* _Task input_:
<<<<

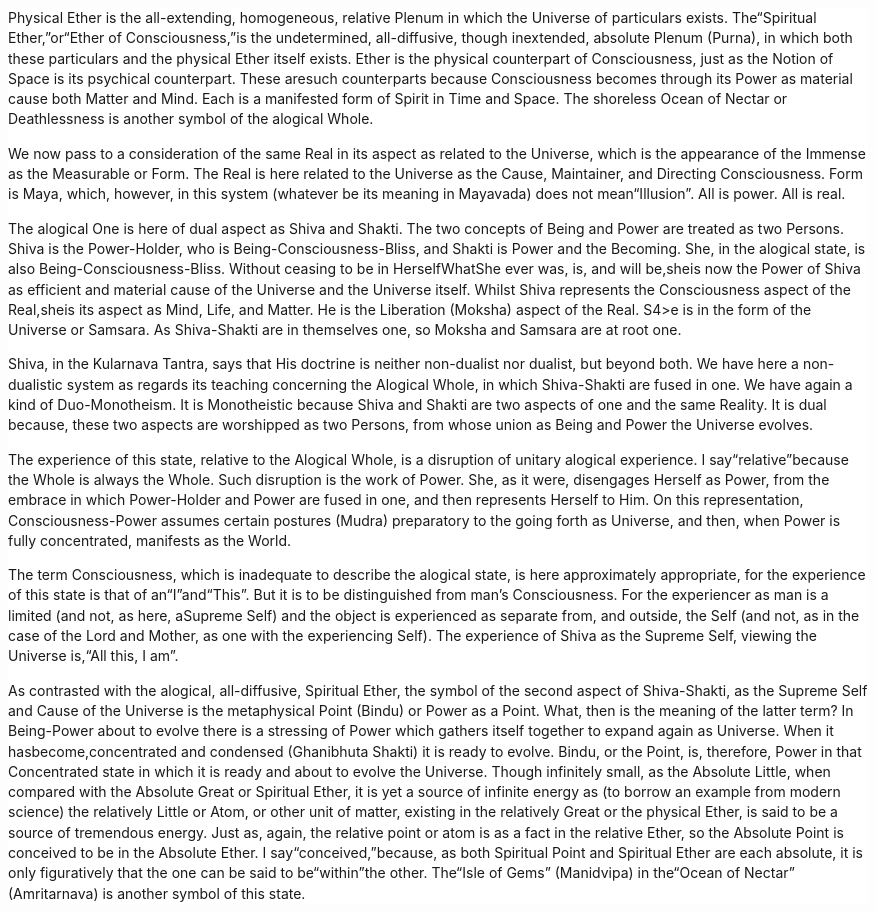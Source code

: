 Physical Ether is the all-extending, homogeneous, relative Plenum in which the Universe of particulars exists. The“Spiritual Ether,”or“Ether of Consciousness,”is the undetermined, all-diffusive, though inextended, absolute Plenum \(Purna\), in which both these particulars and the physical Ether itself exists. Ether is the physical counterpart of Consciousness, just as the Notion of Space is its psychical counterpart. These aresuch counterparts because Consciousness becomes through its Power as material cause both Matter and Mind. Each is a manifested form of Spirit in Time and Space. The shoreless Ocean of Nectar or Deathlessness is another symbol of the alogical Whole.

We now pass to a consideration of the same Real in its aspect as related to the Universe, which is the appearance of the Immense as the Measurable or Form. The Real is here related to the Universe as the Cause, Maintainer, and Directing Consciousness. Form is Maya, which, however, in this system \(whatever be its meaning in Mayavada\) does not mean“Illusion”. All is power. All is real.

The alogical One is here of dual aspect as Shiva and Shakti. The two concepts of Being and Power are treated as two Persons. Shiva is the Power-Holder, who is Being-Consciousness-Bliss, and Shakti is Power and the Becoming. She, in the alogical state, is also Being-Consciousness-Bliss. Without ceasing to be in HerselfWhatShe ever was, is, and will be,sheis now the Power of Shiva as efficient and material cause of the Universe and the Universe itself. Whilst Shiva represents the Consciousness aspect of the Real,sheis its aspect as Mind, Life, and Matter. He is the Liberation \(Moksha\) aspect of the Real. S4>e is in the form of the Universe or Samsara. As Shiva-Shakti are in themselves one, so Moksha and Samsara are at root one.

Shiva, in the Kularnava Tantra, says that His doctrine is neither non-dualist nor dualist, but beyond both. We have here a non-dualistic system as regards its teaching concerning the Alogical Whole, in which Shiva-Shakti are fused in one. We have again a kind of Duo-Monotheism. It is Monotheistic because Shiva and Shakti are two aspects of one and the same Reality. It is dual because, these two aspects are worshipped as two Persons, from whose union as Being and Power the Universe evolves.

The experience of this state, relative to the Alogical Whole, is a disruption of unitary alogical experience. I say“relative”because the Whole is always the Whole. Such disruption is the work of Power. She, as it were, disengages Herself as Power, from the embrace in which Power-Holder and Power are fused in one, and then represents Herself to Him. On this representation, Consciousness-Power assumes certain postures \(Mudra\) preparatory to the going forth as Universe, and then, when Power is fully concentrated, manifests as the World.

The term Consciousness, which is inadequate to describe the alogical state, is here approximately appropriate, for the experience of this state is that of an“I”and“This”. But it is to be distinguished from man’s Consciousness. For the experiencer as man is a limited \(and not, as here, aSupreme Self\) and the object is experienced as separate from, and outside, the Self \(and not, as in the case of the Lord and Mother, as one with the experiencing Self\). The experience of Shiva as the Supreme Self, viewing the Universe is,“All this, I am”.

As contrasted with the alogical, all-diffusive, Spiritual Ether, the symbol of the second aspect of Shiva-Shakti, as the Supreme Self and Cause of the Universe is the metaphysical Point \(Bindu\) or Power as a Point. What, then is the meaning of the latter term? In Being-Power about to evolve there is a stressing of Power which gathers itself together to expand again as Universe. When it hasbecome,concentrated and condensed \(Ghanibhuta Shakti\) it is ready to evolve. Bindu, or the Point, is, therefore, Power in that Concentrated state in which it is ready and about to evolve the Universe. Though infinitely small, as the Absolute Little, when compared with the Absolute Great or Spiritual Ether, it is yet a source of infinite energy as \(to borrow an example from modern science\) the relatively Little or Atom, or other unit of matter, existing in the relatively Great or the physical Ether, is said to be a source of tremendous energy. Just as, again, the relative point or atom is as a fact in the relative Ether, so the Absolute Point is conceived to be in the Absolute Ether. I say“conceived,”because, as both Spiritual Point and Spiritual Ether are each absolute, it is only figuratively that the one can be said to be“within”the other. The“Isle of Gems” \(Manidvipa\) in the“Ocean of Nectar” \(Amritarnava\) is another symbol of this state.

>>>>

* _What you will do_: Please write out all the entries above again exactly as they appear, skipping any images.

* _Exercise response_:
Source code

: Physical Ether is the all-extending, homogeneous, relative Plenum in which the Universe of particulars exists. The“Spiritual Ether,”or“Ether of Consciousness,”is the undetermined, all-diffusive, though inextended, absolute Plenum \(Purna\), in which both these particulars and the physical Ether itself exists. Ether is the physical counterpart of Consciousness, just as the Notion of Space is its psychical counterpart. These aresuch counterparts because Consciousness becomes through its Power as material cause both Matter and Mind. Each is a manifested form of Spirit in Time and Space. The shoreless Ocean of Nectar or Deathlessness is another symbol of the alogical Whole.

We now pass to a consideration of the same Real in its aspect as related to the Universe, which is the appearance of the Immense as the Measurable or Form. The Real is here related to the Universe as the Cause, Maintainer, and Directing Consciousness. Form is Maya, which, however, in this system \(whatever be its meaning in Mayavada\) does not mean“Illusion”. All is power. All is real.

The alogical One is here of dual aspect as Shiva and Shakti. The two concepts of Being and Power are treated as two Persons. Shiva is the Power-Holder, who is Being-Consciousness-Bliss, and Shakti is Power and the Becoming. She, in the alogical state, is also Being-Consciousness-Bliss. Without ceasing to be in HerselfWhatShe ever was, is, and will be,sheis now the Power of Shiva as efficient and material cause of the Universe and the Universe itself. Whilst Shiva represents the Consciousness aspect of the Real,sheis its aspect as Mind, Life, and Matter. He is the Liberation \(Moksha\) aspect of the Real. S4>e is in the form of the Universe or Samsara. As Shiva-Shakti are in themselves one, so Moksha and Samsara are at root one.

Shiva, in the Kularnava Tantra, says that His doctrine is neither non-dualist nor dualist, but beyond both. We have here a non-dualistic system as regards its teaching concerning the Alogical Whole, in which Shiva-Shakti are fused in one. We have again a kind of Duo-Monotheism. It is Monotheistic because Shiva and Shakti are two aspects of one and the same Reality. It is dual because, these two aspects are worshipped as two Persons, from whose union as Being and Power the Universe evolves.

The experience of this state, relative to the Alogical Whole, is a disruption of unitary alogical experience. I say“relative”because the Whole is always the Whole. Such disruption is the work of Power. She, as it were, disengages Herself as Power, from the embrace in which Power-Holder and Power are fused in one, and then represents Herself to Him. On this representation, Consciousness-Power assumes certain postures \(Mudra\) preparatory to the going forth as Universe, and then, when Power is fully concentrated, manifests as the World.

The term Consciousness, which is inadequate to describe the alogical state, is here approximately appropriate, for the experience of this state is that of an“I”and“This”. But it is to be distinguished from man’s Consciousness. For the experiencer as man is a limited \(and not, as here, aSupreme Self\) and the object is experienced as separate from, and outside, the Self \(and not, as in the case of the Lord and Mother, as one with the experiencing Self\). The experience of Shiva as the Supreme Self, viewing the Universe is,“All this, I am”.

As contrasted with the alogical, all-diffusive, Spiritual Ether, the symbol of the second aspect of Shiva-Shakti, as the Supreme Self and Cause of the Universe is the metaphysical Point \(Bindu\) or Power as a Point. What, then is the meaning of the latter term? In Being-Power about to evolve there is a stressing of Power which gathers itself together to expand again as Universe. When it hasbecome,concentrated and condensed \(Ghanibhuta Shakti\) it is ready to evolve. Bindu, or the Point, is, therefore, Power in that Concentrated state in which it is ready and about to evolve the Universe. Though infinitely small, as the Absolute Little, when compared with the Absolute Great or Spiritual Ether, it is yet a source of infinite energy as \(to borrow an example from modern science\) the relatively Little or Atom, or other unit of matter, existing in the relatively Great or the physical Ether, is said to be a source of tremendous energy. Just as, again, the relative point or atom is as a fact in the relative Ether, so the Absolute Point is conceived to be in the Absolute Ether. I say“conceived,”because, as both Spiritual Point and Spiritual Ether are each absolute, it is only figuratively that the one can be said to be“within”the other. The“Isle of Gems” \(Manidvipa\) in the“Ocean of Nectar” \(Amritarnava\) is another symbol of this state.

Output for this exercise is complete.